Return, from the lines below, each one that includes the word "logs".

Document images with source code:
<<<<
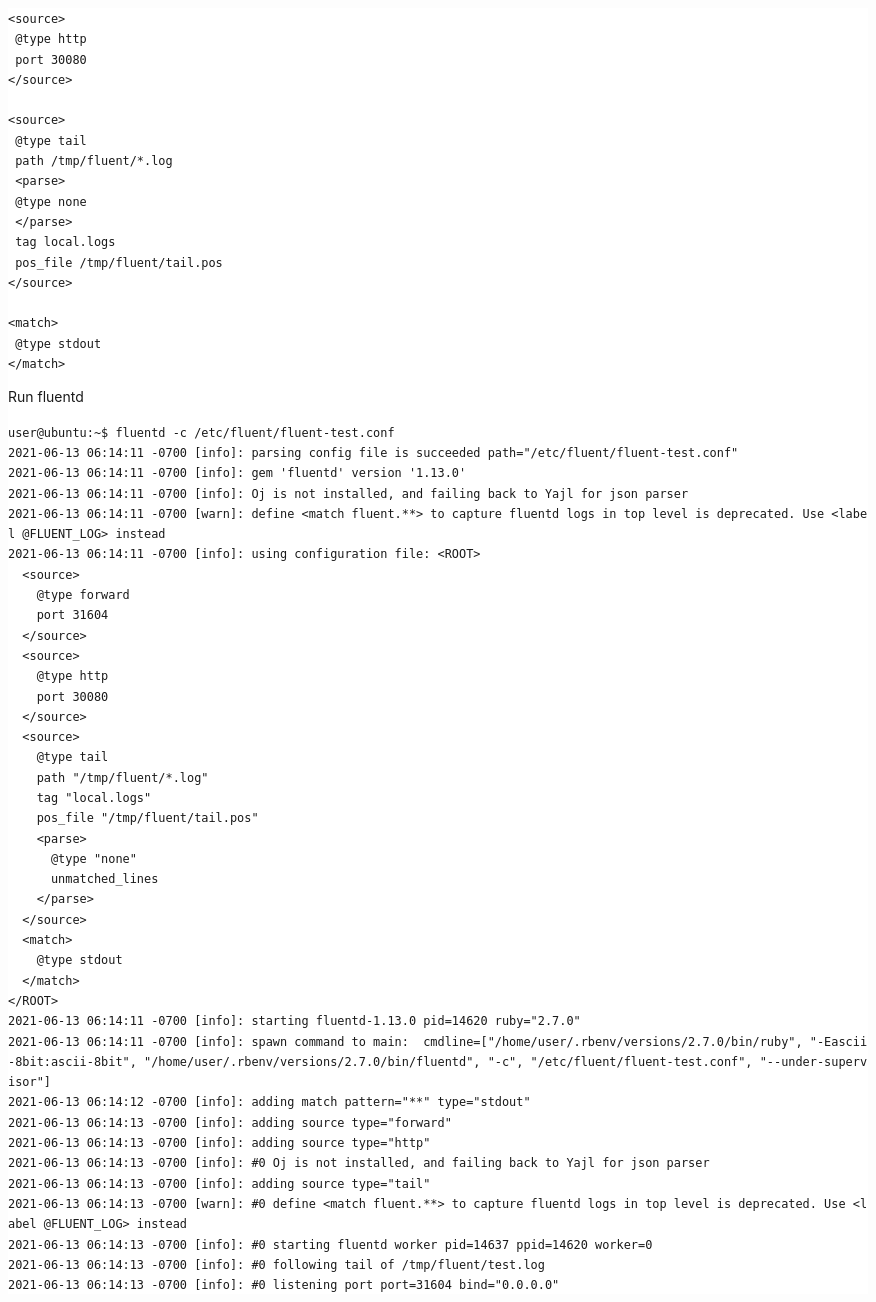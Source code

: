 	<source>
	 @type http
	 port 30080
	</source>

	<source>
	 @type tail
	 path /tmp/fluent/*.log
	 <parse>
	 @type none
	 </parse>
	 tag local.logs
	 pos_file /tmp/fluent/tail.pos
	</source>

	<match>
	 @type stdout
	</match>


Run fluentd   

	user@ubuntu:~$ fluentd -c /etc/fluent/fluent-test.conf
	2021-06-13 06:14:11 -0700 [info]: parsing config file is succeeded path="/etc/fluent/fluent-test.conf"
	2021-06-13 06:14:11 -0700 [info]: gem 'fluentd' version '1.13.0'
	2021-06-13 06:14:11 -0700 [info]: Oj is not installed, and failing back to Yajl for json parser
	2021-06-13 06:14:11 -0700 [warn]: define <match fluent.**> to capture fluentd logs in top level is deprecated. Use <label @FLUENT_LOG> instead
	2021-06-13 06:14:11 -0700 [info]: using configuration file: <ROOT>
	  <source>
	    @type forward
	    port 31604
	  </source>
	  <source>
	    @type http
	    port 30080
	  </source>
	  <source>
	    @type tail
	    path "/tmp/fluent/*.log"
	    tag "local.logs"
	    pos_file "/tmp/fluent/tail.pos"
	    <parse>
	      @type "none"
	      unmatched_lines
	    </parse>
	  </source>
	  <match>
	    @type stdout
	  </match>
	</ROOT>
	2021-06-13 06:14:11 -0700 [info]: starting fluentd-1.13.0 pid=14620 ruby="2.7.0"
	2021-06-13 06:14:11 -0700 [info]: spawn command to main:  cmdline=["/home/user/.rbenv/versions/2.7.0/bin/ruby", "-Eascii-8bit:ascii-8bit", "/home/user/.rbenv/versions/2.7.0/bin/fluentd", "-c", "/etc/fluent/fluent-test.conf", "--under-supervisor"]
	2021-06-13 06:14:12 -0700 [info]: adding match pattern="**" type="stdout"
	2021-06-13 06:14:13 -0700 [info]: adding source type="forward"
	2021-06-13 06:14:13 -0700 [info]: adding source type="http"
	2021-06-13 06:14:13 -0700 [info]: #0 Oj is not installed, and failing back to Yajl for json parser
	2021-06-13 06:14:13 -0700 [info]: adding source type="tail"
	2021-06-13 06:14:13 -0700 [warn]: #0 define <match fluent.**> to capture fluentd logs in top level is deprecated. Use <label @FLUENT_LOG> instead
	2021-06-13 06:14:13 -0700 [info]: #0 starting fluentd worker pid=14637 ppid=14620 worker=0
	2021-06-13 06:14:13 -0700 [info]: #0 following tail of /tmp/fluent/test.log
	2021-06-13 06:14:13 -0700 [info]: #0 listening port port=31604 bind="0.0.0.0"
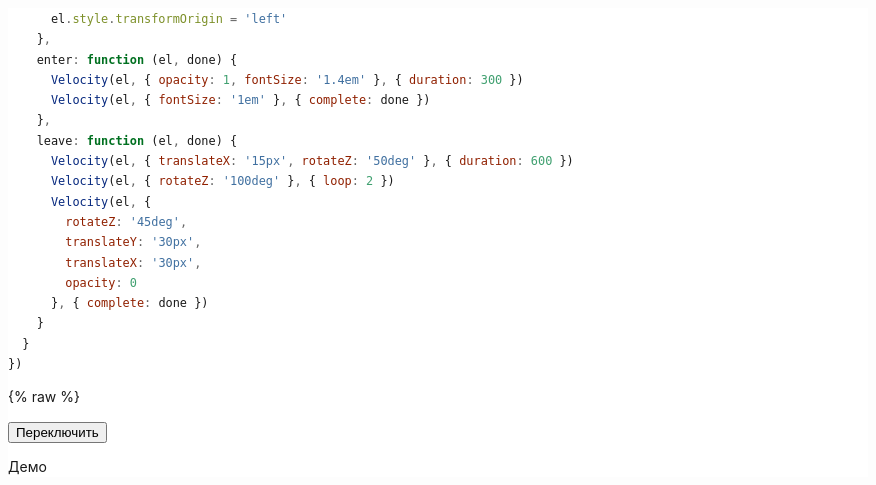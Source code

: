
 ```js
      el.style.transformOrigin = 'left'
    },
    enter: function (el, done) {
      Velocity(el, { opacity: 1, fontSize: '1.4em' }, { duration: 300 })
      Velocity(el, { fontSize: '1em' }, { complete: done })
    },
    leave: function (el, done) {
      Velocity(el, { translateX: '15px', rotateZ: '50deg' }, { duration: 600 })
      Velocity(el, { rotateZ: '100deg' }, { loop: 2 })
      Velocity(el, {
        rotateZ: '45deg',
        translateY: '30px',
        translateX: '30px',
        opacity: 0
      }, { complete: done })
    }
  }
})
```

{% raw %}
<div id="example-4" class="demo">
  <button v-on:click="show = !show">
    Переключить
  </button>
  <transition
    v-on:before-enter="beforeEnter"
    v-on:enter="enter"
    v-on:leave="leave"
  >
    <p v-if="show">
      Демо
    </p>
  </transition>
</div>
<script src="https://cdnjs.cloudflare.com/ajax/libs/velocity/1.2.3/velocity.min.js"></script>
<script>
new Vue({
  el: '#example-4',
  data: {
    show: false
  },
  methods: {
    beforeEnter: function (el) {
      el.style.opacity = 0
      el.style.transformOrigin = 'left'
    },
    enter: function (el, done) {
      Velocity(el, { opacity: 1, fontSize: '1.4em' }, { duration: 300 })
      Velocity(el, { fontSize: '1em' }, { complete: done })
    },
    leave: function (el, done) {
      Velocity(el, { translateX: '15px', rotateZ: '50deg' }, { duration: 600 })
      Velocity(el, { rotateZ: '100deg' }, { loop: 2 })
      Velocity(el, {
        rotateZ: '45deg',
        translateY: '30px',
        translateX: '30px',
        opacity: 0
      }, { complete: done })
    }
  }
})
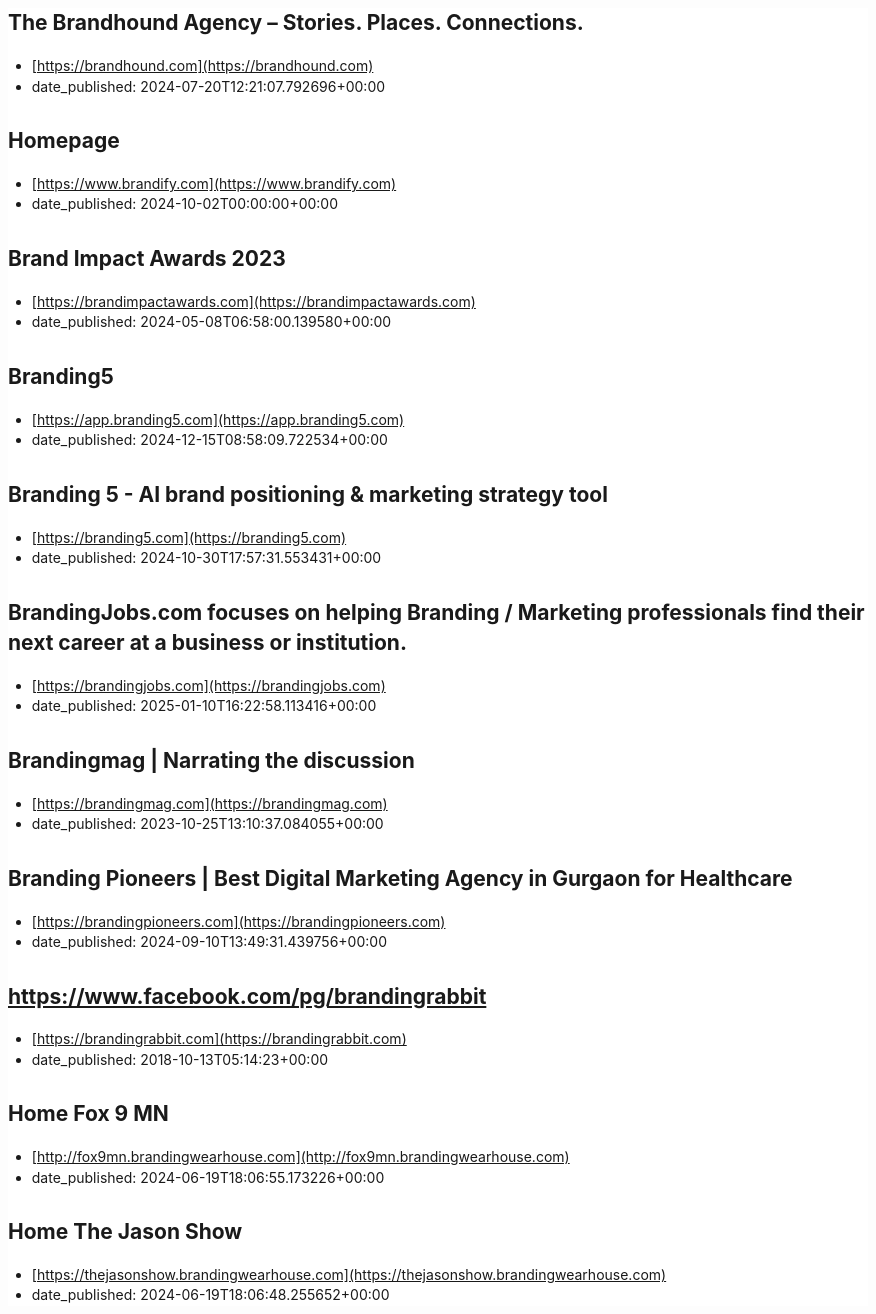  ## The Brandhound Agency – Stories. Places. Connections.
 - [https://brandhound.com](https://brandhound.com)
 - date_published: 2024-07-20T12:21:07.792696+00:00

 ## Homepage
 - [https://www.brandify.com](https://www.brandify.com)
 - date_published: 2024-10-02T00:00:00+00:00

 ## Brand Impact Awards 2023
 - [https://brandimpactawards.com](https://brandimpactawards.com)
 - date_published: 2024-05-08T06:58:00.139580+00:00

 ## Branding5
 - [https://app.branding5.com](https://app.branding5.com)
 - date_published: 2024-12-15T08:58:09.722534+00:00

 ## Branding 5 - AI brand positioning & marketing strategy tool
 - [https://branding5.com](https://branding5.com)
 - date_published: 2024-10-30T17:57:31.553431+00:00

 ## BrandingJobs.com focuses on helping Branding / Marketing professionals find their next career at a business or institution.
 - [https://brandingjobs.com](https://brandingjobs.com)
 - date_published: 2025-01-10T16:22:58.113416+00:00

 ## Brandingmag | Narrating the discussion
 - [https://brandingmag.com](https://brandingmag.com)
 - date_published: 2023-10-25T13:10:37.084055+00:00

 ## Branding Pioneers | Best Digital Marketing Agency in Gurgaon for Healthcare
 - [https://brandingpioneers.com](https://brandingpioneers.com)
 - date_published: 2024-09-10T13:49:31.439756+00:00

 ## https://www.facebook.com/pg/brandingrabbit
 - [https://brandingrabbit.com](https://brandingrabbit.com)
 - date_published: 2018-10-13T05:14:23+00:00

 ## Home Fox 9 MN
 - [http://fox9mn.brandingwearhouse.com](http://fox9mn.brandingwearhouse.com)
 - date_published: 2024-06-19T18:06:55.173226+00:00

 ## Home The Jason Show
 - [https://thejasonshow.brandingwearhouse.com](https://thejasonshow.brandingwearhouse.com)
 - date_published: 2024-06-19T18:06:48.255652+00:00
>>>>
**Exercise solution**:
	 tag local.logs
	2021-06-13 06:14:11 -0700 [warn]: define <match fluent.**> to capture fluentd logs in top level is deprecated. Use <label @FLUENT_LOG> instead
	    tag "local.logs"
	2021-06-13 06:14:13 -0700 [warn]: #0 define <match fluent.**> to capture fluentd logs in top level is deprecated. Use <label @FLUENT_LOG> instead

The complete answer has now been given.